* _Assignment_
Give back, word for word, only the lines from the opening of the records through the one with "Working in ROS". Pictures stay out.

==================================================

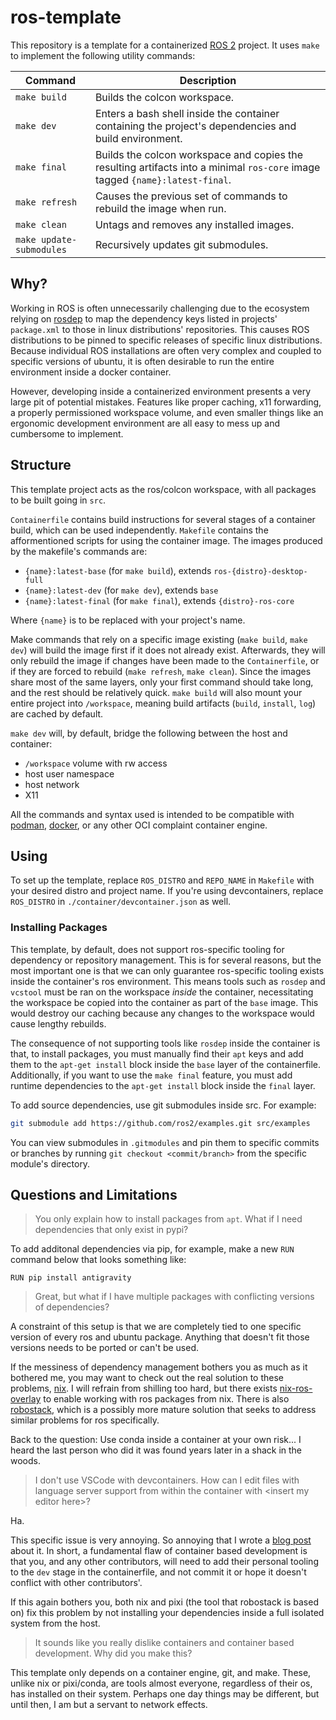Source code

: # ros-template

This repository is a template for a containerized [ROS 2](https://docs.ros.org/) project. It uses `make` to implement the following utility commands:

| Command                  | Description                                                                                                                   |
| ------------------------ | ----------------------------------------------------------------------------------------------------------------------------- |
| `make build`             | Builds the colcon workspace.                                                                                                  |
| `make dev`               | Enters a bash shell inside the container containing the project's dependencies and build environment.                         |
| `make final`             | Builds the colcon workspace and copies the resulting artifacts into a minimal `ros-core` image tagged `{name}:latest-final`. |
| `make refresh`           | Causes the previous set of commands to rebuild the image when run.                                                            |
| `make clean`             | Untags and removes any installed images.                                                                                      |
| `make update-submodules` | Recursively updates git submodules.                                                                                           |

## Why?

Working in ROS is often unnecessarily challenging due to the ecosystem relying on [rosdep](https://github.com/ros/rosdistro/blob/master/rosdep/base.yaml) to map the dependency keys listed in projects' `package.xml` to those in linux distributions' repositories. This causes ROS distributions to be pinned to specific releases of specific linux distributions. Because individual ROS installations are often very complex and coupled to specific versions of ubuntu, it is often desirable to run the entire environment inside a docker container.

However, developing inside a containerized environment presents a very large pit of potential mistakes. Features like proper caching, x11 forwarding, a properly permissioned workspace volume, and even smaller things like an ergonomic development environment are all easy to mess up and cumbersome to implement.

## Structure

This template project acts as the ros/colcon workspace, with all packages to be built going in `src`.

`Containerfile` contains build instructions for several stages of a container build, which can be used independently. `Makefile` contains the afformentioned scripts for using the container image. The images produced by the makefile's commands are:

- `{name}:latest-base` (for `make build`), extends `ros-{distro}-desktop-full`
- `{name}:latest-dev` (for `make dev`), extends `base`
- `{name}:latest-final` (for `make final`), extends `{distro}-ros-core`

Where `{name}` is to be replaced with your project's name.

Make commands that rely on a specific image existing (`make build`, `make dev`) will build the image first if it does not already exist. Afterwards, they will only rebuild the image if changes have been made to the `Containerfile`, or if they are forced to rebuild (`make refresh`, `make clean`). Since the images share most of the same layers, only your first command should take long, and the rest should be relatively quick. `make build` will also mount your entire project into `/workspace`, meaning build artifacts (`build`, `install`, `log`) are cached by default.

`make dev` will, by default, bridge the following between the host and container:

- `/workspace` volume with rw access
- host user namespace
- host network
- X11

All the commands and syntax used is intended to be compatible with [podman](https://podman.io/), [docker](https://www.docker.com/), or any other OCI complaint container engine.

## Using

To set up the template, replace `ROS_DISTRO` and `REPO_NAME` in `Makefile` with your desired distro and project name. If you're using devcontainers, replace `ROS_DISTRO` in `./container/devcontainer.json` as well.

### Installing Packages

This template, by default, does not support ros-specific tooling for dependency or repository management. This is for several reasons, but the most important one is that we can only guarantee ros-specific tooling exists inside the container's ros environment. This means tools such as `rosdep` and `vcstool` must be ran on the workspace *inside* the container, necessitating the workspace be copied into the container as part of the `base` image. This would destroy our caching because any changes to the workspace would cause lengthy rebuilds.

The consequence of not supporting tools like `rosdep` inside the container is that, to install packages, you must manually find their `apt` keys and add them to the `apt-get install` block inside the `base` layer of the containerfile. Additionally, if you want to use the `make final` feature, you must add runtime dependencies to the `apt-get install` block inside the `final` layer.

To add source dependencies, use git submodules inside src. For example:

```sh
git submodule add https://github.com/ros2/examples.git src/examples
```

You can view submodules in `.gitmodules` and pin them to specific commits or branches by running `git checkout <commit/branch>` from the specific module's directory.

## Questions and Limitations

> You only explain how to install packages from `apt`. What if I need dependencies that only exist in pypi?

To add additonal dependencies via pip, for example, make a new `RUN` command below that looks something like:

```containerfile
RUN pip install antigravity
```

> Great, but what if I have multiple packages with conflicting versions of dependencies?

A constraint of this setup is that we are completely tied to one specific version of every ros and ubuntu package. Anything that doesn't fit those versions needs to be ported or can't be used.

If the messiness of dependency management bothers you as much as it bothered me, you may want to check out the real solution to these problems, [nix](http://nix.dev/). I will refrain from shilling too hard, but there exists [nix-ros-overlay](https://github.com/lopsided98/nix-ros-overlay) to enable working with ros packages from nix. There is also [robostack](https://robostack.github.io/index.html), which is a possibly more mature solution that seeks to address similar problems for ros specifically.

Back to the question: Use conda inside a container at your own risk... I heard the last person who did it was found years later in a shack in the woods.

> I don't use VSCode with devcontainers. How can I edit files with language server support from within the container with \<insert my editor here\>?

Ha.

This specific issue is very annoying. So annoying that I wrote a [blog post](https://anglesideangle.dev/blog/container-hell/) about it. In short, a fundamental flaw of container based development is that you, and any other contributors, will need to add their personal tooling to the `dev` stage in the containerfile, and not commit it or hope it doesn't conflict with other contributors'.

If this again bothers you, both nix and pixi (the tool that robostack is based on) fix this problem by not installing your dependencies inside a full isolated system from the host.

> It sounds like you really dislike containers and container based development. Why did you make this?

This template only depends on a container engine, git, and make. These, unlike nix or pixi/conda, are tools almost everyone, regardless of their os, has installed on their system. Perhaps one day things may be different, but until then, I am but a servant to network effects.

==================================================

* _Result of this task_
Source code

: # ros-template

This repository is a template for a containerized [ROS 2](https://docs.ros.org/) project. It uses `make` to implement the following utility commands:

| Command                  | Description                                                                                                                   |
| ------------------------ | ----------------------------------------------------------------------------------------------------------------------------- |
| `make build`             | Builds the colcon workspace.                                                                                                  |
| `make dev`               | Enters a bash shell inside the container containing the project's dependencies and build environment.                         |
| `make final`             | Builds the colcon workspace and copies the resulting artifacts into a minimal `ros-core` image tagged `{name}:latest-final`. |
| `make refresh`           | Causes the previous set of commands to rebuild the image when run.                                                            |
| `make clean`             | Untags and removes any installed images.                                                                                      |
| `make update-submodules` | Recursively updates git submodules.                                                                                           |

## Why?

Working in ROS is often unnecessarily challenging due to the ecosystem relying on [rosdep](https://github.com/ros/rosdistro/blob/master/rosdep/base.yaml) to map the dependency keys listed in projects' `package.xml` to those in linux distributions' repositories. This causes ROS distributions to be pinned to specific releases of specific linux distributions. Because individual ROS installations are often very complex and coupled to specific versions of ubuntu, it is often desirable to run the entire environment inside a docker container.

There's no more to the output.